I had five assistants, who were known to the public only as “Assistant 1, 2, 3, 4, 5”, because they wanted to remain anonymous – even though they were on the live-stream from the exhibition space, while they were working. They all had Bachelors or MFAs. Most of them were painters, because the focus in the piece was process-based abstraction paintings. The assistants were paid by the hour – 10 Euros, that´s more than the minimum wage in the Netherlands. We had an employment agreement, that outlined all their rights and obligations. If a piece was signed and sold, they received a five percent commission. I had to be strict that they would get paid properly, I did not want to exploit them…

!: 10 Euros per hour is a proper payment for an artist?

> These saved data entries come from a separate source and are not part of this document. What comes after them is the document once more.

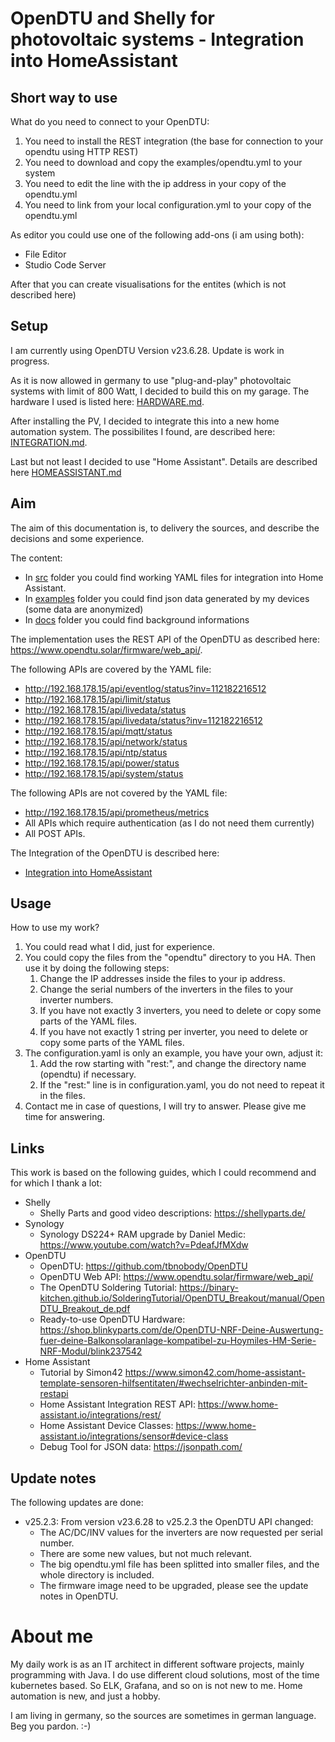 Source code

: # OpenDTU and Shelly for photovoltaic systems - Integration into HomeAssistant

## Short way to use
What do you need to connect to your OpenDTU:
1. You need to install the REST integration (the base for connection to your opendtu using HTTP REST)
2. You need to download and copy the examples/opendtu.yml to your system
3. You need to edit the line with the ip address in your copy of the opendtu.yml
4. You need to link from your local configuration.yml to your copy of the opendtu.yml

As editor you could use one of the following add-ons (i am using both):
* File Editor
* Studio Code Server

After that you can create visualisations for the entites (which is not described here)

## Setup
I am currently using OpenDTU Version v23.6.28. Update is work in progress.

As it is now allowed in germany to use "plug-and-play" photovoltaic systems with limit of 800 Watt,
I decided to build this on my garage. The hardware I used is listed here: [HARDWARE.md](./docs/HARDWARE.md).

After installing the PV, I decided to integrate this into a new home automation system.
The possibilites I found, are described here: [INTEGRATION.md](./docs/INTEGRATION.md).

Last but not least I decided to use "Home Assistant".
Details are described here [HOMEASSISTANT.md](./docs/HOMEASSISTANT.md)

## Aim

The aim of this documentation is, to delivery the sources, and describe the decisions and some experience.

The content:
* In [src](./src) folder you could find working YAML files for integration into Home Assistant.
* In [examples](./examples) folder you could find json data generated by my devices (some data are anonymized)
* In [docs](./docs) folder you could find background informations

The implementation uses the REST API of the OpenDTU as described here: https://www.opendtu.solar/firmware/web_api/.

The following APIs are covered by the YAML file:
* http://192.168.178.15/api/eventlog/status?inv=112182216512
* http://192.168.178.15/api/limit/status
* http://192.168.178.15/api/livedata/status
* http://192.168.178.15/api/livedata/status?inv=112182216512
* http://192.168.178.15/api/mqtt/status
* http://192.168.178.15/api/network/status
* http://192.168.178.15/api/ntp/status
* http://192.168.178.15/api/power/status
* http://192.168.178.15/api/system/status

The following APIs are not covered by the YAML file:
* http://192.168.178.15/api/prometheus/metrics
* All APIs which require authentication (as I do not need them currently)
* All POST APIs.

The Integration of the OpenDTU is described here: 
* [Integration into HomeAssistant](./docs/HOMEASSISTANT.md)

## Usage
How to use my work?
1. You could read what I did, just for experience.
2. You could copy the files from the "opendtu" directory to you HA. Then use it by doing the following steps: 
   1. Change the IP addresses inside the files to your ip address.
   2. Change the serial numbers of the inverters in the files to your inverter numbers.
   3. If you have not exactly 3 inverters, you need to delete or copy some parts of the YAML files.
   4. If you have not exactly 1 string per inverter, you need to delete or copy some parts of the YAML files.
3. The configuration.yaml is only an example, you have your own, adjust it:
   1. Add the row starting with "rest:", and change the directory name (opendtu) if necessary.
   2. If the "rest:" line is in configuration.yaml, you do not need to repeat it in the files.
4. Contact me in case of questions, I will try to answer. Please give me time for answering.

## Links
This work is based on the following guides, which I could recommend and for which I thank a lot:
* Shelly
  * Shelly Parts and good video descriptions: https://shellyparts.de/
* Synology
  * Synology DS224+ RAM upgrade by Daniel Medic: https://www.youtube.com/watch?v=PdeafJfMXdw
* OpenDTU
  * OpenDTU: https://github.com/tbnobody/OpenDTU
  * OpenDTU Web API: https://www.opendtu.solar/firmware/web_api/
  * The OpenDTU Soldering Tutorial: https://binary-kitchen.github.io/SolderingTutorial/OpenDTU_Breakout/manual/OpenDTU_Breakout_de.pdf
  * Ready-to-use OpenDTU Hardware: https://shop.blinkyparts.com/de/OpenDTU-NRF-Deine-Auswertung-fuer-deine-Balkonsolaranlage-kompatibel-zu-Hoymiles-HM-Serie-NRF-Modul/blink237542
* Home Assistant
  * Tutorial by Simon42 https://www.simon42.com/home-assistant-template-sensoren-hilfsentitaten/#wechselrichter-anbinden-mit-restapi
  * Home Assistant Integration REST API: https://www.home-assistant.io/integrations/rest/
  * Home Assistant Device Classes: https://www.home-assistant.io/integrations/sensor#device-class
  * Debug Tool for JSON data: https://jsonpath.com/

## Update notes
The following updates are done:
 * v25.2.3: From version v23.6.28 to v25.2.3 the OpenDTU API changed:
    * The AC/DC/INV values for the inverters are now requested per serial number.
    * There are some new values, but not much relevant.
    * The big opendtu.yml file has been splitted into smaller files, and the whole directory is included.
    * The firmware image need to be upgraded, please see the update notes in OpenDTU.

# About me
My daily work is as an IT architect in different software projects, mainly programming with Java.
I do use different cloud solutions, most of the time kubernetes based. So ELK, Grafana, and so on is not new to me.
Home automation is new, and just a hobby.

I am living in germany, so the sources are sometimes in german language. Beg you pardon. :-)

!: I think it was okay. I should probably pay them more, if they are performing. But it was an expensive project for the gallery. It is not their work, they work for some else – me.

The “Studio Practise” was about being an entrepreneur, the mastermind behind the works. It is partly inspired by Olafur Eliasson, whose assistants all work on their own projects and develop ideas. And after three or four weeks, they have a meeting, where they present their work, and Eliasson goes: “No, that is not an Eliasson piece. Try again!”

?: That sounds like something Google or Youtube would do – deprive others of the fruits of their creative labor…

!: Jeff Koons has 150 assistants, who work for him, including many painters, who only create a couple of paintings every year. But nobody cares that he did not produce them, it is always “his” painting. If I reveal how this system works, maybe a little bit of the magic disappears.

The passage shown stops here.